A local sculptor had crafted an ode to LeBlanc in metal -- a star for the astronomy that intrigued him, musical notes and a guitar for his primary passion, and words he had shared with Pulliam three years before his death: "I go to the mountains to feel the breath of Nature moving through me."

It was 7:30 p.m. July 27 -- the moment when he would have turned 36. A friend played a song LeBlanc composed, called "Things Change." Standing in the circle was the Alpine County sheriff's deputy assigned to the case. A few dozen community members and friends of Kurt's dad, Richard LeBlanc, came too. A local vintner donated a case of wine for the memorial gathering that went on late into the night in a nearby campground.

"It was a very healing event for me," said Pulliam, 57, a Humboldt State University sociologist who, in straining to wring meaning from loss, began to study the experiences of families like hers -- loved ones of missing adults.

Pulliam's search for her missing son, and the research it led her to, were the subject of a Column One that appeared in The Times in April.

Reserved and in many ways unremarkable to strangers, LeBlanc clocked out on the sixth day of his job as a Bear Valley ski lift operator on Dec. 21, 2005. Then, he vanished.

In doing so, he joined the ranks of 50,000 missing adults nationwide. As a single male who could not lay claim to an untarnished history, LeBlanc would not receive the outpouring of concern bestowed on children or the more obviously vulnerable.

Even LeBlanc's dad took 10 days to file a missing person's report, believing his son must have gone off with friends to party.

By the time Pulliam arrived in Bear Valley to agitate for action, a thick blanket of snow covered the valley floor. Conditions weren't clear enough for helicopters. Cadaver dogs ventured into the woods near the condo where LeBlanc had been living and returned with nothing.

As a detective at Alpine County's tiny, overstrained sheriff's office followed dead-end leads and the seasons shifted, Pulliam and Richard LeBlanc hiked miles of wilderness in search of clues: a hair too short to be tested by the state forensics lab, bone shards that proved to belong to coyote or deer.

Then, in mid-June, a couple of mountain bikers took off down a little-used snowmobile trail that cuts roughly between the ski resort and the condos. Pulliam and Richard LeBlanc had each searched it, but the bikers ventured deeper.

There, in a clearing, was a Las Vegas mug that Kurt LeBlanc often carried. In the stream was a sweat shirt and T-shirt. In a tree was a piece of a black ski jacket -- LeBlanc's work ID still attached. Bone fragments peppered the ground.

Guided by the bikers on a subsequent trip, days later, Pulliam and Richard LeBlanc gathered 27 fragments. Only two proved to be human -- a shard of skull and part of an arm. Wild animals, Pulliam would learn, had dragged plenty of prey through this clearing.

DNA tests have not yet confirmed that the remains are LeBlanc's. But the work ID, the mug and the T-shirt -- given to him by his grandmother -- leave little doubt for Pulliam.

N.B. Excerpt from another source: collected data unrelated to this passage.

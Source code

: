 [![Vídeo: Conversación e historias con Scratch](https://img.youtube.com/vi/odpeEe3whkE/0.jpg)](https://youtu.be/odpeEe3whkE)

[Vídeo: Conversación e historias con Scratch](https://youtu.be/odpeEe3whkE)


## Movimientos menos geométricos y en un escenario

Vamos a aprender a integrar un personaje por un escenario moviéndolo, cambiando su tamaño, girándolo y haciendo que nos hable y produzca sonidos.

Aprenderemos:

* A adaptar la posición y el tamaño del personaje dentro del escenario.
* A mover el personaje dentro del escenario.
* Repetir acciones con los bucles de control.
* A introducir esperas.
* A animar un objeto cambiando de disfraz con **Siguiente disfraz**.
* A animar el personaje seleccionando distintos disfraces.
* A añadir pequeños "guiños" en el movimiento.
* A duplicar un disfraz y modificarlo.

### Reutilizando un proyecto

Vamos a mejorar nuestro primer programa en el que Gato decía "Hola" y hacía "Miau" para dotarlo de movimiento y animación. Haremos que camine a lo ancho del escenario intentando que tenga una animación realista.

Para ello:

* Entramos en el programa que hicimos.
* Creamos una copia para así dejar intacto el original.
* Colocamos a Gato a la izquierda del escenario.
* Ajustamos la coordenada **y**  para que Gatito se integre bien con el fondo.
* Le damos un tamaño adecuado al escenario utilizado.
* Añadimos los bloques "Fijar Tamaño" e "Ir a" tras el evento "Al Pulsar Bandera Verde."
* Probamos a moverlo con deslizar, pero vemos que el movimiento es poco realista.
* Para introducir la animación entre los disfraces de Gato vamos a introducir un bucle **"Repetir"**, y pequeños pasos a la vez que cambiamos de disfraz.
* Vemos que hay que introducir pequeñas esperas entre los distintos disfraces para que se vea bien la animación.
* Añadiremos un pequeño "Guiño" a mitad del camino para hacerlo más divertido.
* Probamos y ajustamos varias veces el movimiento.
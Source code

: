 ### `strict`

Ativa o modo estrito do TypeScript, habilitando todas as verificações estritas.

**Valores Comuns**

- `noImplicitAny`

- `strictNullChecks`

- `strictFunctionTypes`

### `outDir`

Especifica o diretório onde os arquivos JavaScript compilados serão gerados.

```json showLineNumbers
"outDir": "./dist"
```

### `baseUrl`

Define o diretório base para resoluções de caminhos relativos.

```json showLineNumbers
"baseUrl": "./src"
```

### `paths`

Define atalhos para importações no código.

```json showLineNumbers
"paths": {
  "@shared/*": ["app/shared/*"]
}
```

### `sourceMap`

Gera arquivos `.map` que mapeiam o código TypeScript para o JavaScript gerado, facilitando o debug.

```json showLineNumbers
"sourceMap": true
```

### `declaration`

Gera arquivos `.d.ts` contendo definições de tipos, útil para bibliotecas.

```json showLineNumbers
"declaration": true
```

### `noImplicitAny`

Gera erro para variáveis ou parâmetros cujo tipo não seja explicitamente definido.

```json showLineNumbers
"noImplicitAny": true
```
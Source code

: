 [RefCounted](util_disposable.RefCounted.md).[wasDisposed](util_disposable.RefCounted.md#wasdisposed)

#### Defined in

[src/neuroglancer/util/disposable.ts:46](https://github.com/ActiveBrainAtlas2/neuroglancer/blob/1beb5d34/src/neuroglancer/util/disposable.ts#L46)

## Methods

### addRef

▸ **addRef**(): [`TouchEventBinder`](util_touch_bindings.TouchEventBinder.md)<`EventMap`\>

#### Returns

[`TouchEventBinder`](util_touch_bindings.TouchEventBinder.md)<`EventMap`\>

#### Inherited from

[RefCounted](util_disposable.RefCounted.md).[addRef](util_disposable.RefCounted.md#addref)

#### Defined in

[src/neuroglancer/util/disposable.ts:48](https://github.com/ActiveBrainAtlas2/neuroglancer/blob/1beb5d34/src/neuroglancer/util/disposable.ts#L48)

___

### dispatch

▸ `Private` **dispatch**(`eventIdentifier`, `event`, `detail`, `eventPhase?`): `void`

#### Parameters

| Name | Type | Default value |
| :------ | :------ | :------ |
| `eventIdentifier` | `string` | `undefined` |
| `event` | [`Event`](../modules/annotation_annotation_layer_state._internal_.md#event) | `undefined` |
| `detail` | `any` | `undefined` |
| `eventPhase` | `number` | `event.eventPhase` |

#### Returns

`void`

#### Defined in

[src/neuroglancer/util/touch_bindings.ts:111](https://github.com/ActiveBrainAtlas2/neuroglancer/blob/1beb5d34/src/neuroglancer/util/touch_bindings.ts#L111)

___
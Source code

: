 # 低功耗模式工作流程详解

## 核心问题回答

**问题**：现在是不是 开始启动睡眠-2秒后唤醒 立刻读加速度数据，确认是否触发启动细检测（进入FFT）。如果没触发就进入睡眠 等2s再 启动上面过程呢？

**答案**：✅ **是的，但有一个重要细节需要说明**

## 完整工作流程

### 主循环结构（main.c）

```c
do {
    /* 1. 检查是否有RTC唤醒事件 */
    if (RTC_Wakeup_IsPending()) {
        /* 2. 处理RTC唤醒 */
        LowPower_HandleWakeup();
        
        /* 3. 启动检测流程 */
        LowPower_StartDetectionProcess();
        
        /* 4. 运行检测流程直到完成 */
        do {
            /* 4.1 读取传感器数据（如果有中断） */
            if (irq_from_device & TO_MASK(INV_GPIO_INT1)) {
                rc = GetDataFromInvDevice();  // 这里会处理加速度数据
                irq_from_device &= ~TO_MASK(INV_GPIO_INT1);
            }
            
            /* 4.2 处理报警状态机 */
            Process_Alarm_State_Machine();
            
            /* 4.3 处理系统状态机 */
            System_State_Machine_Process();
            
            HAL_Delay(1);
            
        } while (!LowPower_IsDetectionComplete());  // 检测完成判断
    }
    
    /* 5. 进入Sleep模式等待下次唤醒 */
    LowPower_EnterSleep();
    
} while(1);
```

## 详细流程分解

The circumstances of LeBlanc's death remain unclear. Was he attacked by a mountain lion? Did he attempt a shortcut to the condo and get lost, succumbing to hypothermia? Despondent over a breakup, did he harm himself intentionally? Did someone kill him and dump his body here?

Pulliam says she has stopped asking the questions. Her initial anger at law enforcement, for not doing more faster, has left her. Now, she can experience the luxury of grief.

When she arrived at the campground a quarter-mile from the memorial site and reached into her car for her son's guitar, it washed over her. She sobbed.

"It was like I was holding him when I held that guitar in its case," she said.